Various theories have been put forward to explain the origin of hallucinations in CBS. With a manifest decrease in visual acuity—a necessary condition for diagnosis of CBS—stimulation of the visual cortex from the retina diminishes, though neural activity does not completely disappear, unlike in blindness. It is then that the so-called process of deafferentation takes place, the consequence of which is hyperexcitability of a specific cortical area in an attempt to compensate on the part of the neuron, through various mechanisms, thus bringing about anatomic and physiologic compensatory changes in the latter. In the presynaptic neuron, the following increase: the size of the terminal buttons, the total number of vesicles in each, the active zone surface, the amount of neurotransmitter released, and the probability of neurotransmitter release. In the postsynaptic neuron, the number of receptors increases, thus allowing a heightened response to any stimulus (4). This increase in the number of receptors occurs primarily for dopamine and serotonin, consequently causing regulation in acetylcholine levels. This is translated in lower levels of the latter in the thalamus, thus causing an indiscriminate and unfiltered perception of the majority of visual stimuli in the retina, since this neurotransmitter intervenes in their selection process (4).
At the same time, response of glutamate N-methyl-D-aspartate (NMDA) receptors increases, while gamma-aminobutyric acid (GABA) decreases, which cause the neurons to be even more excitable.
Charles Bonnet syndrome–plus is an extremely infrequent diagnosis, and only 4 cases have been described, 2 of which were in the article “Charles Bonnet syndrome and musical hallucination” by Aziz et al, where one of the patients describes having auditory hallucinations of ecclesiastic music, while the other reports hearing opera music (5). In the article “Charles Bonnet syndrome with auditory hallucinations: a diagnostic dilemma” by Hori et al, both patients referred to hearing “whistling and applauding” (6).

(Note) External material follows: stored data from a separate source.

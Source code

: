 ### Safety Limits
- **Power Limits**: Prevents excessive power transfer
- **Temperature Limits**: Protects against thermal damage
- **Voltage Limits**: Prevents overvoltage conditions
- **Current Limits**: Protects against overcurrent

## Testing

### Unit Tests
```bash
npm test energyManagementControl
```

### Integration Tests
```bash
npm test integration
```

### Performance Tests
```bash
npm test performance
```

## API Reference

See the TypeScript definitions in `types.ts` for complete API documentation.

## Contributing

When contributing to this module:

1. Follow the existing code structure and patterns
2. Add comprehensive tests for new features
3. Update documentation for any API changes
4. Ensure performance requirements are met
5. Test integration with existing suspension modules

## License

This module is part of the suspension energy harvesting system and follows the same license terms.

For adequate treatment of this disorder, accurate diagnosis is essential, which implies ruling out neurologic and psychiatric pathologies. Psychoeducation for patients and their families is fundamental since this is not a mental disorder, and psychotropic drugs should only be used when all previous interventions prove to be ineffective (7). Improvement in the social factors associated with this disorder such as isolation, deprivation, or deterioration of social interaction also aids in the control, and even disappearance, of the symptoms. There is no standardized pharmacologic treatment for CBS, and response is patient specific. Among drugs used in neurology and psychiatry, the following stand out: antipsychotics such as olanzapine, risperidone, and haloperidol; anticonvulsants such as valproate and carbamazepine; or serotonin antagonists such as mirtazapine and cisapride.
Prognosis varies according to the nature and location of the visual damage, and in the majority of cases, the hallucinations disappear spontaneously. On occasion, paradoxically, they cease as the patient progresses towards complete blindness.
Knowledge of CBS and in particular of CBS-plus—due to its infrequency—on the part of ophthalmologists is fundamental to adequately diagnose and treat this rare disorder, and hence to improve patients’ quality of life (1).